Searching between two date values in SQL Server

By:   |   Updated: 2023-04-24   |   Comments (3)   |   Related: More > TSQL


Problem

Many SQL developers and users encounter challenges when efficiently searching for data within a specific date range, especially when dealing with partitioned and sharded tables. In this SQL tutorial, we will look at different ways you can write SQL to return data between date ranges and how to improve performance when data is partitioned.

Solution

When working with databases, it is common to encounter scenarios where you must search for data within a specific date range. Fortunately, Microsoft SQL Server provides several methods for performing these types of searches with T-SQL. This SQL tutorial illustrates some of the most common techniques for searching between two date values in SQL, including using the BETWEEN operator, the greater than (>) and less than (<) operators, and the DATEPART() function. It also provides some tips for efficiently searching between dates on partitioned and sharded tables, which can help improve performance.

Searching Between Dates Using SQL Arithmetic Operators

One method for searching between two date values in a SQL statement is to use arithmetic operators (greater than and less than operators). These operators allow specifying the start and end dates of the desired date range. For instance, the following SQL command can be used to retrieve records between 2009-01-01 and 2009-12-31.
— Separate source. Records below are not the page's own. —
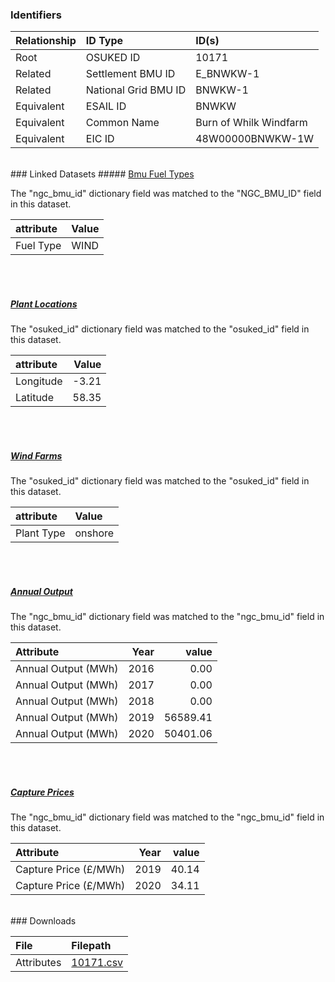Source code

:### Identifiers

| Relationship   | ID Type              | ID(s)                  |
|:---------------|:---------------------|:-----------------------|
| Root           | OSUKED ID            | 10171                  |
| Related        | Settlement BMU ID    | E_BNWKW-1              |
| Related        | National Grid BMU ID | BNWKW-1                |
| Equivalent     | ESAIL ID             | BNWKW                  |
| Equivalent     | Common Name          | Burn of Whilk Windfarm |
| Equivalent     | EIC ID               | 48W00000BNWKW-1W       |

<br>
### Linked Datasets
##### <a href="https://osuked.github.io/Power-Station-Dictionary/datasets/bmu-fuel-types">Bmu Fuel Types</a>



The "ngc_bmu_id" dictionary field was matched to the "NGC_BMU_ID" field in this dataset.

| attribute   | Value   |
|:------------|:--------|
| Fuel Type   | WIND    |

<br><br>
##### <a href="https://osuked.github.io/Power-Station-Dictionary/datasets/plant-locations">Plant Locations</a>



The "osuked_id" dictionary field was matched to the "osuked_id" field in this dataset.

| attribute   |   Value |
|:------------|--------:|
| Longitude   |   -3.21 |
| Latitude    |   58.35 |

<br><br>
##### <a href="https://osuked.github.io/Power-Station-Dictionary/datasets/wind-farms">Wind Farms</a>



The "osuked_id" dictionary field was matched to the "osuked_id" field in this dataset.

| attribute   | Value   |
|:------------|:--------|
| Plant Type  | onshore |

<br><br>
##### <a href="https://osuked.github.io/Power-Station-Dictionary/datasets/annual-output">Annual Output</a>



The "ngc_bmu_id" dictionary field was matched to the "ngc_bmu_id" field in this dataset.

| Attribute           |   Year |    value |
|:--------------------|-------:|---------:|
| Annual Output (MWh) |   2016 |     0.00 |
| Annual Output (MWh) |   2017 |     0.00 |
| Annual Output (MWh) |   2018 |     0.00 |
| Annual Output (MWh) |   2019 | 56589.41 |
| Annual Output (MWh) |   2020 | 50401.06 |

<br><br>
##### <a href="https://osuked.github.io/Power-Station-Dictionary/datasets/capture-prices">Capture Prices</a>



The "ngc_bmu_id" dictionary field was matched to the "ngc_bmu_id" field in this dataset.

| Attribute             |   Year |   value |
|:----------------------|-------:|--------:|
| Capture Price (£/MWh) |   2019 |   40.14 |
| Capture Price (£/MWh) |   2020 |   34.11 |


<br>
### Downloads


| File       | Filepath                                                                              |
|:-----------|:--------------------------------------------------------------------------------------|
| Attributes | [10171.csv](https://osuked.github.io/Power-Station-Dictionary/object_attrs/10171.csv) |
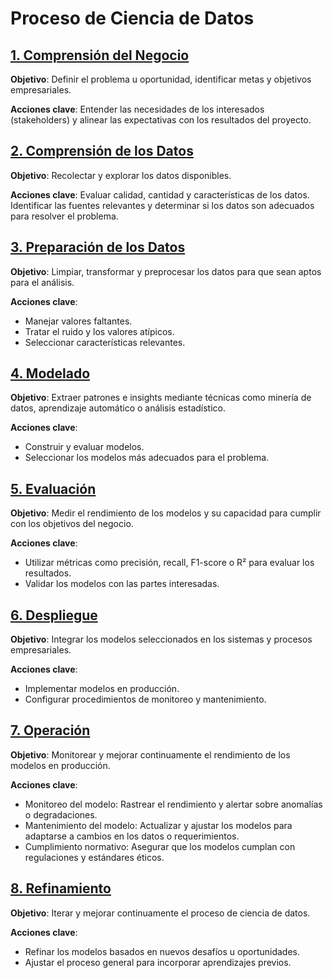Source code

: # Proceso de Ciencia de Datos

## [1. Comprensión del Negocio](data_science/compresion-del-negocio.md)

**Objetivo**: Definir el problema u oportunidad, identificar metas y objetivos empresariales.

**Acciones clave**: Entender las necesidades de los interesados (stakeholders) y alinear las expectativas con los resultados del proyecto.

## [2. Comprensión de los Datos](data_science/comprension-de-los-datos.md)

**Objetivo**: Recolectar y explorar los datos disponibles.

**Acciones clave**: Evaluar calidad, cantidad y características de los datos. Identificar las fuentes relevantes y determinar si los datos son adecuados para resolver el problema.

## [3. Preparación de los Datos](preparacion-de-los-datos/.md)

**Objetivo**: Limpiar, transformar y preprocesar los datos para que sean aptos para el análisis.

**Acciones clave**:
- Manejar valores faltantes.
- Tratar el ruido y los valores atípicos.
- Seleccionar características relevantes.

## [4. Modelado](data_science/modelado.md)

**Objetivo**: Extraer patrones e insights mediante técnicas como minería de datos, aprendizaje automático o análisis estadístico.

**Acciones clave**:
- Construir y evaluar modelos.
- Seleccionar los modelos más adecuados para el problema.

## [5. Evaluación](data_science/evaluacion.md)

**Objetivo**: Medir el rendimiento de los modelos y su capacidad para cumplir con los objetivos del negocio.

**Acciones clave**:
- Utilizar métricas como precisión, recall, F1-score o R² para evaluar los resultados.
- Validar los modelos con las partes interesadas.

## [6. Despliegue](data_science/despliegue.md)

**Objetivo**: Integrar los modelos seleccionados en los sistemas y procesos empresariales.

**Acciones clave**:
- Implementar modelos en producción.
- Configurar procedimientos de monitoreo y mantenimiento.

## [7. Operación](data_science/operacion.md)

**Objetivo**: Monitorear y mejorar continuamente el rendimiento de los modelos en producción.

**Acciones clave**:
- Monitoreo del modelo: Rastrear el rendimiento y alertar sobre anomalías o degradaciones.
- Mantenimiento del modelo: Actualizar y ajustar los modelos para adaptarse a cambios en los datos o requerimientos.
- Cumplimiento normativo: Asegurar que los modelos cumplan con regulaciones y estándares éticos.

## [8. Refinamiento](data_science/refinamiento.md)

**Objetivo**: Iterar y mejorar continuamente el proceso de ciencia de datos.

**Acciones clave**:
- Refinar los modelos basados en nuevos desafíos u oportunidades.
- Ajustar el proceso general para incorporar aprendizajes previos.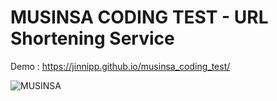 # MUSINSA CODING TEST - URL Shortening Service


Demo : https://jinnipp.github.io/musinsa_coding_test/


![MUSINSA](https://user-images.githubusercontent.com/58936727/118297822-9dbab180-b519-11eb-9155-5eb0494a8146.png)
Note that the CreationDate column also includes time, so the below query will only get data until 2009-12-31 at midnight. The rest of the data for that last day will not be included.

SELECT * 
FROM [StackOverflow2010].[dbo].[Posts] 
WHERE CreationDate >= '2009-01-01' AND CreationDate <= '2009-12-31';
Using arithmetic operators

Searching Between Dates Using the SQL BETWEEN Operator

Another method for searching between two date values in SQL is to use the BETWEEN operator. The BETWEEN operator filters results within a specified range, including the start and end values. For instance, the following query can be used to find all records between 2009-01-01 and 2009-12-31.

Note that the CreationDate column also includes time, so the below query will only get data until 2009-12-31 at midnight. The rest of the data for that last day will not be included.

SELECT * 
FROM [StackOverflow2010].[dbo].[Posts] 
WHERE CreationDate BETWEEN '2009-01-01' AND '2009-12-31';
Using BETWEEN operator

Searching Between Dates Using Date Functions

There are other methods to search between two date values in SQL. One method involves using the DATEPART function to extract specific date parts such as year, month, or day from a date column. For example, the following query is used to find all records where the year in the DateColumn column is 2009:

SELECT * 
FROM [StackOverflow2010].[dbo].[Posts] 
WHERE DATEPART(year, CreationDate) = 2009;

Similarly, you can use DATEPART to extract and compare other date parts, such as month or day. While this method can be less intuitive than arithmetic operators or the BETWEEN operator, it can be useful in certain scenarios, especially when extracting and comparing specific date parts.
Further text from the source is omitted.